JOHN B. CONNALLY:I got to know him through the intervention of one Wilbur Mills who was at that time Chairman of the House Ways & Means Committee. The occasion was the outlook for the economy in 1972 when President Nixon would be up for reelection. This was around mid-April 1971 and the economy was flat on its back and going nowhere! I won't bore you with the details but it appeared that when the elections came up in 1972 in November the unemployment rate in august would be abut 9/10 percent (it was then about 6 percent). Of course that meant that Nixon could not and would not win.
The Presidents economic advisors had not done any calculations about the unemployment rate in late 1972 and NO ONE BUT NO ONE had told Nixon the bad news. In fact at a meeting of the White House around February, 1971 Milton Friedman, right wing extremist theorist who had glib answers for everything and anything, told President Nixon that the unemployment rate did not matter! How do I know? I was there!
John B. Connally had come to the conclusion that if Nixon was going to be reelected the economy would have to go into high gear. I had been talking to Wilbur Mills about our economic stagnation and had recommended some government stimuli with which Mills agreed. He wanted it, however, to come from Nixon. Mills told Connally to contact me and he did. I then became an advisor to Connally who knew very well that I was also in contact with Nixon. We devised a plan which the President announced in late 1971 , the economy got going and the President was reelected on the basis of a strong and robust economy!
Connally never once played games with me, unlike George Shultz. He was straight as an arrow. He never lied nor did he ever run away from controversy. He was a helluva fine man! When I ran for governor and the New York Times wrote that I had faked and exaggerated my relation with Nixon Connally called me and said he wanted to issue a paper on my behalf! He wanted me to write it, anything I wanted, and he would sign it sight unseen! That is how decent he was! He, most obviously, trusted me.
Connally never really had a chance at the Presidency. He had an incompetent and immoral campaign manager ( I think he sold out to the Republican party who did not want Connally) that sold him down the river and bankrupted him by excessive and unauthorized spending on the campaign. I stupidly did not know that at the time and had the same campaign manager. Connally called me and warned me that this person would bankrupt me as he did him and that advice saved me from a similar fate! He didn't need to warn me but he did!

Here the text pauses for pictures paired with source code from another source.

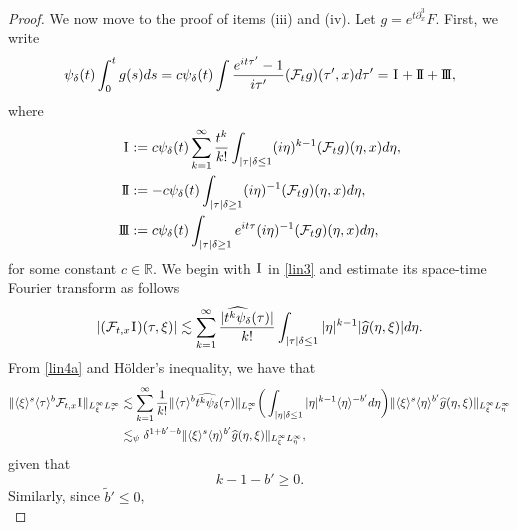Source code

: \documentclass[%
11pt,  reqno]{amsart}
\newcommand{\jap}[1]{\langle #1 \rangle}
\newcommand{\I}{\hspace{0.2mm}\textup{I}\hspace{0.2mm}}
\newcommand{\II}{\textup{I \hspace{-2.9mm} I} }
\newcommand{\III}{\textup{I \hspace{-2.9mm} I \hspace{-2.9mm} I}}
\newcommand{\5}{\textup{V}}
\newcommand{\noi}{\noindent}
\newcommand{\ft}{\widehat}
\newcommand{\les}{\lesssim}
\newcommand{\dl}{\delta}
\newcommand{\F}{\mathcal{F}}
\theoremstyle{remark}
\newcommand{\R}{\mathbb{R}}
\numberwithin{equation}{section}
\numberwithin{theorem}{section}
\begin{document}
{\begin{proof}
			\smallskip
			\noi
			We now move to the proof of items (iii) and (iv).
			Let $g=e^{t\partial_x^3} F$. First, we write
			\begin{equation}
				\psi_\delta(t)\int_0^t g(s) ds = c\psi_\delta(t)\int \frac{e^{it\tau'}-1}{i\tau'} (\mathcal{F}_tg)(\tau',x) d\tau' = \I + \II + \III,
				\label{lin3a}
			\end{equation}
			where
			\begin{equation}
				\label{lin3}
				\begin{aligned}
					\I & :=c\psi_\delta(t)\sum_{k= 1}^\infty \frac{t^k}{k!}\int_{|\tau|\delta \le 1} (i\eta)^{k-1} (\mathcal{F}_tg)(\eta,x) d\eta, \\
					\II& :=-c\psi_\delta(t)\int_{|\tau|\delta \ge 1} (i\eta)^{-1} (\mathcal{F}_tg)(\eta,x) d\eta , \\
					\III & :=c\psi_\delta(t)\int_{|\tau|\delta \ge 1} e^{it\tau}(i\eta)^{-1} (\mathcal{F}_tg)(\eta,x) d\eta,
				\end{aligned}
			\end{equation}
			for some constant $c\in\R$.
			We begin with $\I$ in \eqref{lin3} and estimate its space-time Fourier transform as follows
			\begin{equation}
				|(\mathcal{F}_{t,x}\I)(\tau, \xi)| \les \sum_{k= 1}^\infty \frac{|\widehat{t^k\psi_\delta}(\tau)|}{k!} \int_{|\tau|\delta \le 1} |\eta|^{k-1} |\ft{g}(\eta,\xi)| d\eta.
				\label{lin4a}
			\end{equation}
			From \eqref{lin4a} and H\"older's inequality, we have that
			\begin{equation}
				\begin{aligned}
					\| \jap{\xi}^s \jap{\tau}^b \F_{t,x} \I \|_{L^\infty_\xi L^\infty_\tau} & \les \sum_{k=1}^\infty \frac{1}{k!} \| \jap{\tau}^b\ft{t^k \psi_\dl} (\tau) \|_{L^\infty_\tau} \bigg( \int_{|\eta|\dl \le 1} |\eta|^{k-1} \jap{\eta}^{-b'} d\eta \bigg) \| \jap{\xi}^s \jap{\eta}^{b'} \ft{g}(\eta, \xi) \|_{L^\infty_\xi L^\infty_\eta} \\
					& \les_\psi \dl^{1+ b' -b} \| \jap{\xi}^s \jap{\eta}^{b'} \ft{g}(\eta, \xi) \|_{L^\infty_\xi L^\infty_\eta},
				\end{aligned}
				\label{lin4b}
			\end{equation}
			\noi
			given that
			\begin{equation}
				k-1-b' \ge 0 .
				\label{lin4bb}
			\end{equation}
			Similarly, since $\tilde{b}'\le 0$,
			\begin{equation}

\end{equation}
\end{proof}}
\end{document}
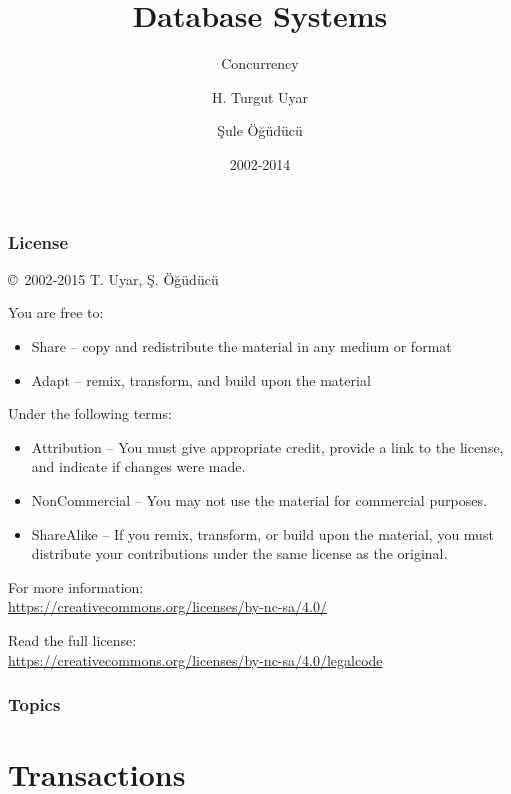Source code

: \documentclass[dvipsnames]{beamer}
\title{Database Systems}
\subtitle{Concurrency}
\author{H. Turgut Uyar \and Şule Öğüdücü}
\date{2002-2014}
\theoremstyle{plain}
\begin{document}
\begin{frame}
  \titlepage
\end{frame}

\begin{frame}
  \frametitle{License}

  \hfill
  \copyright~2002-2015 T. Uyar, Ş. Öğüdücü

  \vfill
  \begin{footnotesize}
    You are free to:
    \begin{itemize}
      \itemsep0em
      \item Share -- copy and redistribute the material in any medium or format
      \item Adapt -- remix, transform, and build upon the material
    \end{itemize}

    Under the following terms:
    \begin{itemize}
      \itemsep0em
      \item Attribution -- You must give appropriate credit, provide a link to
        the license, and indicate if changes were made.

      \item NonCommercial -- You may not use the material for commercial
        purposes.

      \item ShareAlike -- If you remix, transform, or build upon the material,
        you must distribute your contributions under the same license as the
        original.
    \end{itemize}
  \end{footnotesize}

  \begin{small}
    For more information:\\
    \url{https://creativecommons.org/licenses/by-nc-sa/4.0/}

    \smallskip
    Read the full license:\\
    \url{https://creativecommons.org/licenses/by-nc-sa/4.0/legalcode}
  \end{small}
\end{frame}

\begin{frame}
  \frametitle{Topics}
  \tableofcontents
\end{frame}

\section{Transactions}
\end{document}
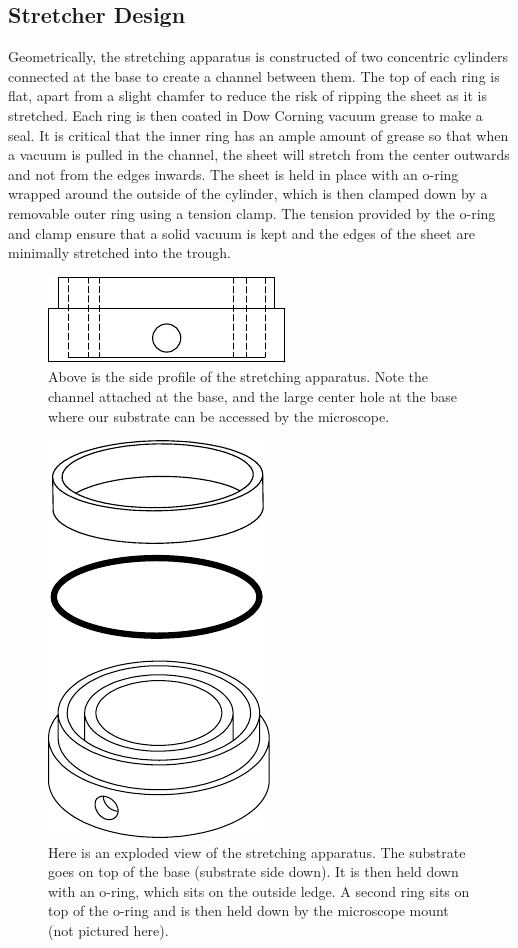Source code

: \subsection{Stretcher Design}
Geometrically, the stretching apparatus is constructed of two concentric cylinders connected at the base to create a channel between them. The top of each ring is flat, apart from a slight chamfer to reduce the risk of ripping the sheet as it is stretched. Each ring is then coated in Dow Corning vacuum grease to make a seal. It is critical that the inner ring has an ample amount of grease so that when a vacuum is pulled in the channel, the sheet will stretch from the center outwards  and not from the edges inwards. The sheet is held in place with an o-ring wrapped around the outside of the cylinder, which is then clamped down by a removable outer ring using a tension clamp. The tension provided by the o-ring and clamp ensure that a solid vacuum is kept and the edges of the sheet are minimally stretched into the trough.
\begin{figure}[h!]
	\centering
	\includegraphics[width=0.6\linewidth]{Chapters/Figures/stretcher_side}
	\caption[Side Profile of Stretching Apparatus]{Above is the side profile of the stretching apparatus. Note the channel attached at the base, and the large center hole at the base where our substrate can be accessed by the microscope.}
	\label{fig:stretcherside}
\end{figure}

\begin{figure}[h!]
	\centering
	\includegraphics[width=.35\linewidth]{Chapters/Figures/exploded_stretcher}
	\caption[Stretching Apparatus Design]{Here is an exploded view of the stretching apparatus. The substrate goes on top of the base (substrate side down). It is then held down with an o-ring, which sits on the outside ledge. A second ring sits on top of the o-ring and is then held down by the microscope mount (not pictured here).}
	\label{fig:explodedstretcher}
\end{figure}


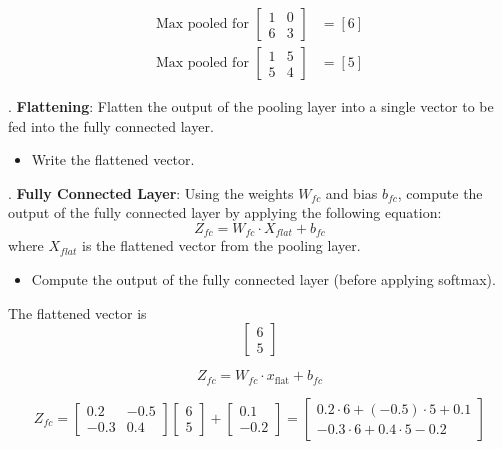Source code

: \documentclass[a4 paper]{article}
\begin{document}

\begin{align*}
\text{Max pooled for } 
\begin{bmatrix} 1 & 0 \\ 6 & 3 \end{bmatrix} & = [6] \\[6pt]
\text{Max pooled for } 
\begin{bmatrix} 1 & 5 \\ 5 & 4 \end{bmatrix} & = [5]
\end{align*}


. \textbf{Flattening}: Flatten the output of the pooling layer into a single vector to be fed into the fully connected layer.
    \begin{itemize}
        \item Write the flattened vector.
    \end{itemize}

. \textbf{Fully Connected Layer}: Using the weights $W_{fc}$ and bias $b_{fc}$, compute the output of the fully connected layer by applying the following equation:
    \[
    Z_{fc} = W_{fc} \cdot X_{flat} + b_{fc}
    \]
    where $X_{flat}$ is the flattened vector from the pooling layer.
    \begin{itemize}
        \item Compute the output of the fully connected layer (before applying softmax).
    \end{itemize}


The flattened vector is 
\[
\begin{bmatrix} 6 \\ 5 \end{bmatrix}
\]

\[
Z_{fc} = W_{fc} \cdot x_{\text{flat}} + b_{fc}
\]

\[
Z_{fc} =
\begin{bmatrix}
0.2 & -0.5 \\
-0.3 & 0.4
\end{bmatrix}
\begin{bmatrix}
6 \\ 5
\end{bmatrix}
+
\begin{bmatrix}
0.1 \\ -0.2
\end{bmatrix}
=
\begin{bmatrix}
0.2 \cdot 6 + (-0.5) \cdot 5 + 0.1 \\
-0.3 \cdot 6 + 0.4 \cdot 5 - 0.2
\end{bmatrix}
\]
\end{document}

Connally did everything in politics except win the Presidency. He had
brains, looks, courage, a record of achievement, a wonderful image and he
was as handsome as they come. But above all else he was a decent human being
who believed in getting somewhere on his own rather than on the cadavers
of others on whom he had trampled! He was tough but straight and scrupulously
honest in his relations. He never once reneged on his word to me and never
once promised anything he did not fulfill. And above all else he had guts;
witness his and Nellie's behavior and comportment when his possessions went
up for bankruptcy auction!
If you get the impression I liked and respected him enormously you got it!